Putting Math to Work for the Public GoodDecember 2014
When Marco Enriquez completed his doctorate in applied mathematics from Rice University in 2010, he initially planned to seek a position in the gas and oil industry, where he had done research as an intern. But he had a change of heart. "I decided I wanted to steer my career toward public-interest work," he recalls. At the same time, Enriquez wanted a job that would allow him to perform cutting-edge research. "When I started looking for opportunities that matched that profile, MITRE really seemed to fit the bill."
The feeling was mutual. Enriquez came to MITRE in 2011 as a senior applied mathematician in the Center for Advanced Aviation System Development (CAASD), the federally funded research and development center MITRE operates for the Federal Aviation Administration. Since joining MITRE, Enriquez has applied his expertise in advanced mathematical algorithms and data analysis to a variety of initiatives. For example, in one effort, he improved the accuracy of existing aircraft fuel-consumption models. In another, he found a way to automatically categorize air traffic controllers' voice communication data to facilitate and enhance aviation system analysis.
Big Data Meets Its Match
A lot of Enriquez's efforts focus on extracting meaningful information from the vast amounts of data that aviation navigation, communication, and surveillance systems generate.
"In this 'Big Data' era we live in, the problem typically isn't that we don't have enough data, it's that we have too much of it," he explains. "It comes in all forms, too—continuous, discrete, textual, and numerical. You really need some mathematical sophistication to effectively uncover trends from these massive and varied datasets."
That's where Enriquez's skills become invaluable. He often automates the analysis of data that would otherwise be difficult or impossible to analyze due to its volume, form, diversity, or a combination of those factors.
Teaching Machines New Tricks
One of Enriquez's favorite projects is "Threaded Flow," an effort to identify trends and outliers in aircraft flight paths. "When aircraft traverse the national airspace, they form patterns that would be readily apparent to the human eye," he says. "But we can't rely on people to manually identify these trends and patterns in the airspace. There's too much data for that to be efficient or cost-effective. Instead, we needed to find a way to teach a machine to perform that task."
Enriquez created an algorithm that does just that. It not only tracks and analyzes existing traffic patterns, it also helps researchers measure the effects of operational changes implemented in the National Airspace System (NAS) and estimates the potential effects of proposed changes.

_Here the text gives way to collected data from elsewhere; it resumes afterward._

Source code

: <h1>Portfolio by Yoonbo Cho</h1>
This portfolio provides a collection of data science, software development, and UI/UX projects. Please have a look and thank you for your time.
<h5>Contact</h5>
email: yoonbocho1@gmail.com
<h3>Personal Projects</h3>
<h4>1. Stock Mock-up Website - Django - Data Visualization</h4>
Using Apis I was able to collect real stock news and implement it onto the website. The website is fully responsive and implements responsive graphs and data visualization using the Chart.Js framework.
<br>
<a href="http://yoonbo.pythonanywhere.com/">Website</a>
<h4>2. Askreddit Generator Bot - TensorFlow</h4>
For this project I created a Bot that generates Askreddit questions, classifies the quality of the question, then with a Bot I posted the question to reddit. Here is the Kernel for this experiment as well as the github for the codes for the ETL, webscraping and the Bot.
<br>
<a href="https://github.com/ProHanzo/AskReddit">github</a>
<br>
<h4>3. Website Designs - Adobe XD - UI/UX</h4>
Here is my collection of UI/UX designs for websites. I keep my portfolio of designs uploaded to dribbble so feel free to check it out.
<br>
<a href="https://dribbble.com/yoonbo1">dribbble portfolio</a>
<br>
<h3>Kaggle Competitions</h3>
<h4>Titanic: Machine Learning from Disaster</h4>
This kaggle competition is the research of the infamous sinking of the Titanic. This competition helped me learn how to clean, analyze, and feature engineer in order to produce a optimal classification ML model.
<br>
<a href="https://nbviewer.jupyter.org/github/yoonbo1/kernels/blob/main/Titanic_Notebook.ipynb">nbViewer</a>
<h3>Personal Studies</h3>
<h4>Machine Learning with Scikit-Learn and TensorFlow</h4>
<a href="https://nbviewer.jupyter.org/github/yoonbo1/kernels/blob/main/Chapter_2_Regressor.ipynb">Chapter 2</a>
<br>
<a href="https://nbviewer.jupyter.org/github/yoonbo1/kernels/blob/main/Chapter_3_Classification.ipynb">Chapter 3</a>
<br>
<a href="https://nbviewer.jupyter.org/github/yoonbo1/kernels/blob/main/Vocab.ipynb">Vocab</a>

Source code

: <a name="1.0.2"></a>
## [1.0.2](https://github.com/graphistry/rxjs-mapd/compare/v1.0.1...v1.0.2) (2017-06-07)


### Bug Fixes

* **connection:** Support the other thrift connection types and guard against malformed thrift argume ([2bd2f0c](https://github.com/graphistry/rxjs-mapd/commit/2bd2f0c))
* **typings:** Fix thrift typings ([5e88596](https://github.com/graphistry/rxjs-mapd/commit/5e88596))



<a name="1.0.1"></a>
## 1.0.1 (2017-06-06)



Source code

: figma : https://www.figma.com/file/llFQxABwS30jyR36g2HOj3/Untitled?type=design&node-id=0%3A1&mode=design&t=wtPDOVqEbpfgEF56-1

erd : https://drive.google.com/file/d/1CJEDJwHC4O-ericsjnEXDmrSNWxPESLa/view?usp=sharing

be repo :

"The nation has invested heavily in improving the NAS infrastructure, and we want to ensure that those improvements deliver the promised benefits," he says. "This is one way we can help the FAA track those improvements and project future benefits."
Making a Broad Contribution
One of the things Enriquez enjoys most about his job is that he gets the chance to learn about, and contribute to, many different initiatives. For instance, he is currently collaborating with colleagues in the aviation safety department to help characterize anomalous (and potentially unsafe) aircraft landings across the NAS.
Enriquez appreciates the meaningful nature of these research efforts and the caliber of his colleagues' expertise. "Here at MITRE," he says, "you can feel good about your work and at the same time be sure you'll be among people who are pushing the research envelope. For me, that's a perfect combination."